TASK PROMPT
Please restate every record below word for word.

DATA EXTRACT
□ □ □
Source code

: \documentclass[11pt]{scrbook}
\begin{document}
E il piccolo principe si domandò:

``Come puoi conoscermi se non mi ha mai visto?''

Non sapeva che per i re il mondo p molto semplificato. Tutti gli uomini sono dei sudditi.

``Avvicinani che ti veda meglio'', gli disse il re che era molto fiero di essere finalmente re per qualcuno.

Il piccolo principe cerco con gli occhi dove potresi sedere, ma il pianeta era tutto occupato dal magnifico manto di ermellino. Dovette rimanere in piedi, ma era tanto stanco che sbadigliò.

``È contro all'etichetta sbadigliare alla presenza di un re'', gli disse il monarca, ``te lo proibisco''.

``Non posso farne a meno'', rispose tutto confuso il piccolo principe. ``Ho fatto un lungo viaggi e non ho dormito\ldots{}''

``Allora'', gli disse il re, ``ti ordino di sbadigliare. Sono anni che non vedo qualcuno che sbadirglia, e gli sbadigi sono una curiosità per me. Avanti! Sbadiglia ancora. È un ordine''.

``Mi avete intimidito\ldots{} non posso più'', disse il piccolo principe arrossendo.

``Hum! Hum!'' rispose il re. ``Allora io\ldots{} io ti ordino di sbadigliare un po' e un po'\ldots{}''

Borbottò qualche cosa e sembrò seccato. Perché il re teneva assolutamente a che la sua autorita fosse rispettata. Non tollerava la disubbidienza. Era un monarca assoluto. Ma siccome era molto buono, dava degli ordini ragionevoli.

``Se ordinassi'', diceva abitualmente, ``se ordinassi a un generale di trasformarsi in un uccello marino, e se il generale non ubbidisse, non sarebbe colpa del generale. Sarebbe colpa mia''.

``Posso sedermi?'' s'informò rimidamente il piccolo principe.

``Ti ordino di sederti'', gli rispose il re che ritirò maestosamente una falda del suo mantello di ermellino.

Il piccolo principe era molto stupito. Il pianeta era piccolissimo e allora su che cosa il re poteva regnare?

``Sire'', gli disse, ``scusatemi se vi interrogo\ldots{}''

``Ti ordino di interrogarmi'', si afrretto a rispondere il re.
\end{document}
□ □ □
ANSWER
Source code

: \documentclass[11pt]{scrbook}
\begin{document}
E il piccolo principe si domandò:

``Come puoi conoscermi se non mi ha mai visto?''

Non sapeva che per i re il mondo p molto semplificato. Tutti gli uomini sono dei sudditi.

``Avvicinani che ti veda meglio'', gli disse il re che era molto fiero di essere finalmente re per qualcuno.

Il piccolo principe cerco con gli occhi dove potresi sedere, ma il pianeta era tutto occupato dal magnifico manto di ermellino. Dovette rimanere in piedi, ma era tanto stanco che sbadigliò.

``È contro all'etichetta sbadigliare alla presenza di un re'', gli disse il monarca, ``te lo proibisco''.

``Non posso farne a meno'', rispose tutto confuso il piccolo principe. ``Ho fatto un lungo viaggi e non ho dormito\ldots{}''

``Allora'', gli disse il re, ``ti ordino di sbadigliare. Sono anni che non vedo qualcuno che sbadirglia, e gli sbadigi sono una curiosità per me. Avanti! Sbadiglia ancora. È un ordine''.

``Mi avete intimidito\ldots{} non posso più'', disse il piccolo principe arrossendo.

``Hum! Hum!'' rispose il re. ``Allora io\ldots{} io ti ordino di sbadigliare un po' e un po'\ldots{}''

Borbottò qualche cosa e sembrò seccato. Perché il re teneva assolutamente a che la sua autorita fosse rispettata. Non tollerava la disubbidienza. Era un monarca assoluto. Ma siccome era molto buono, dava degli ordini ragionevoli.

``Se ordinassi'', diceva abitualmente, ``se ordinassi a un generale di trasformarsi in un uccello marino, e se il generale non ubbidisse, non sarebbe colpa del generale. Sarebbe colpa mia''.

``Posso sedermi?'' s'informò rimidamente il piccolo principe.

``Ti ordino di sederti'', gli rispose il re che ritirò maestosamente una falda del suo mantello di ermellino.

Il piccolo principe era molto stupito. Il pianeta era piccolissimo e allora su che cosa il re poteva regnare?

``Sire'', gli disse, ``scusatemi se vi interrogo\ldots{}''

``Ti ordino di interrogarmi'', si afrretto a rispondere il re.
\end{document}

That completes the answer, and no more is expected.